Stored entries
'''

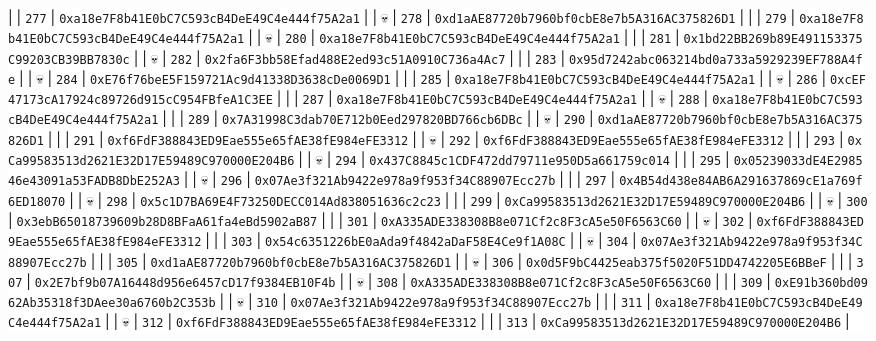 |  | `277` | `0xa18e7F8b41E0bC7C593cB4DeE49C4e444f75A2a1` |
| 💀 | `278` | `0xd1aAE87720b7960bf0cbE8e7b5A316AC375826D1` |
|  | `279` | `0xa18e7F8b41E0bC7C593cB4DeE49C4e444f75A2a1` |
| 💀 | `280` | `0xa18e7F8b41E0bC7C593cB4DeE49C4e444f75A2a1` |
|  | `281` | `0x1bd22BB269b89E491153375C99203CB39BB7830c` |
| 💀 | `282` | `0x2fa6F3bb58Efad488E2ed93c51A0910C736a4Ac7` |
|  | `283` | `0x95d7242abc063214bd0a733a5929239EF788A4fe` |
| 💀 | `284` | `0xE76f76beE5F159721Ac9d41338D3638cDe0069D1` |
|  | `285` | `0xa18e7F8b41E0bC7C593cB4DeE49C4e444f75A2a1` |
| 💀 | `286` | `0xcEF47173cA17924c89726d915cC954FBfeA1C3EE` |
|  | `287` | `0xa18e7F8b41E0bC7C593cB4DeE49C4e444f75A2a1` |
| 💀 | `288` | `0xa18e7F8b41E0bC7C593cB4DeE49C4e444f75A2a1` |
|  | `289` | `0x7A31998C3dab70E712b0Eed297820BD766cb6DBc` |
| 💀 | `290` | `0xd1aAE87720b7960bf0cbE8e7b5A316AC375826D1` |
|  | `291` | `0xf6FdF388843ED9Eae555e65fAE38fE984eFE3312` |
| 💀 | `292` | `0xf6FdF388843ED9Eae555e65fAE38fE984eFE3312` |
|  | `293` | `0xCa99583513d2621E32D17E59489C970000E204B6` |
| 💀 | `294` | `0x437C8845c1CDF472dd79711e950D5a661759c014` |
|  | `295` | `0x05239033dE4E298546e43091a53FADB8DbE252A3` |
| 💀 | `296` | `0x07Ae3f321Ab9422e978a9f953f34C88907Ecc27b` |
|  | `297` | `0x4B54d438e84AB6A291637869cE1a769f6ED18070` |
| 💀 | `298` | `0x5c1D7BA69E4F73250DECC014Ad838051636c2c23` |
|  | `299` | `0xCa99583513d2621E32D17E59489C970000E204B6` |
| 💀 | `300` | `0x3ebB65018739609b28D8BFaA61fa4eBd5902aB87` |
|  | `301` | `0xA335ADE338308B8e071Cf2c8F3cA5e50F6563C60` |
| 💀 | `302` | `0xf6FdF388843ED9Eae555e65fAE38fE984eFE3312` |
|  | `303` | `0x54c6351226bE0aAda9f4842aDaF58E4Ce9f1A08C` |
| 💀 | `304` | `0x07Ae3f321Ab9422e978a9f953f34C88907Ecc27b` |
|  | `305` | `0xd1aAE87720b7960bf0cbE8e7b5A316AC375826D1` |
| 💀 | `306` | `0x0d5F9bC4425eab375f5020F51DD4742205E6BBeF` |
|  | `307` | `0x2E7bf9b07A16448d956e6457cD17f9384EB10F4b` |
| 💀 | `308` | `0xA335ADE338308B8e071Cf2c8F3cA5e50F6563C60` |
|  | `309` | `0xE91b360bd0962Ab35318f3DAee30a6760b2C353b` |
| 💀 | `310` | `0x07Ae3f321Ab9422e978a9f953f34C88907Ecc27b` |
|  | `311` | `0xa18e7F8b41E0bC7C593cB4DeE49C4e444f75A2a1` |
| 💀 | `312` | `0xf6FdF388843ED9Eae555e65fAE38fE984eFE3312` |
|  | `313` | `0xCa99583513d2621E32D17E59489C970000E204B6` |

'''

- **Brief**: Without copying the pictures, transcribe the entries exactly.

- **Reply to the task**:
 |  | `277` | `0xa18e7F8b41E0bC7C593cB4DeE49C4e444f75A2a1` |
| 💀 | `278` | `0xd1aAE87720b7960bf0cbE8e7b5A316AC375826D1` |
|  | `279` | `0xa18e7F8b41E0bC7C593cB4DeE49C4e444f75A2a1` |
| 💀 | `280` | `0xa18e7F8b41E0bC7C593cB4DeE49C4e444f75A2a1` |
|  | `281` | `0x1bd22BB269b89E491153375C99203CB39BB7830c` |
| 💀 | `282` | `0x2fa6F3bb58Efad488E2ed93c51A0910C736a4Ac7` |
|  | `283` | `0x95d7242abc063214bd0a733a5929239EF788A4fe` |
| 💀 | `284` | `0xE76f76beE5F159721Ac9d41338D3638cDe0069D1` |
|  | `285` | `0xa18e7F8b41E0bC7C593cB4DeE49C4e444f75A2a1` |
| 💀 | `286` | `0xcEF47173cA17924c89726d915cC954FBfeA1C3EE` |
|  | `287` | `0xa18e7F8b41E0bC7C593cB4DeE49C4e444f75A2a1` |
| 💀 | `288` | `0xa18e7F8b41E0bC7C593cB4DeE49C4e444f75A2a1` |
|  | `289` | `0x7A31998C3dab70E712b0Eed297820BD766cb6DBc` |
| 💀 | `290` | `0xd1aAE87720b7960bf0cbE8e7b5A316AC375826D1` |
|  | `291` | `0xf6FdF388843ED9Eae555e65fAE38fE984eFE3312` |
| 💀 | `292` | `0xf6FdF388843ED9Eae555e65fAE38fE984eFE3312` |
|  | `293` | `0xCa99583513d2621E32D17E59489C970000E204B6` |
| 💀 | `294` | `0x437C8845c1CDF472dd79711e950D5a661759c014` |
|  | `295` | `0x05239033dE4E298546e43091a53FADB8DbE252A3` |
| 💀 | `296` | `0x07Ae3f321Ab9422e978a9f953f34C88907Ecc27b` |
|  | `297` | `0x4B54d438e84AB6A291637869cE1a769f6ED18070` |
| 💀 | `298` | `0x5c1D7BA69E4F73250DECC014Ad838051636c2c23` |
|  | `299` | `0xCa99583513d2621E32D17E59489C970000E204B6` |
| 💀 | `300` | `0x3ebB65018739609b28D8BFaA61fa4eBd5902aB87` |
|  | `301` | `0xA335ADE338308B8e071Cf2c8F3cA5e50F6563C60` |
| 💀 | `302` | `0xf6FdF388843ED9Eae555e65fAE38fE984eFE3312` |
|  | `303` | `0x54c6351226bE0aAda9f4842aDaF58E4Ce9f1A08C` |
| 💀 | `304` | `0x07Ae3f321Ab9422e978a9f953f34C88907Ecc27b` |
|  | `305` | `0xd1aAE87720b7960bf0cbE8e7b5A316AC375826D1` |
| 💀 | `306` | `0x0d5F9bC4425eab375f5020F51DD4742205E6BBeF` |
|  | `307` | `0x2E7bf9b07A16448d956e6457cD17f9384EB10F4b` |
| 💀 | `308` | `0xA335ADE338308B8e071Cf2c8F3cA5e50F6563C60` |
|  | `309` | `0xE91b360bd0962Ab35318f3DAee30a6760b2C353b` |
| 💀 | `310` | `0x07Ae3f321Ab9422e978a9f953f34C88907Ecc27b` |
|  | `311` | `0xa18e7F8b41E0bC7C593cB4DeE49C4e444f75A2a1` |
| 💀 | `312` | `0xf6FdF388843ED9Eae555e65fAE38fE984eFE3312` |
|  | `313` | `0xCa99583513d2621E32D17E59489C970000E204B6` |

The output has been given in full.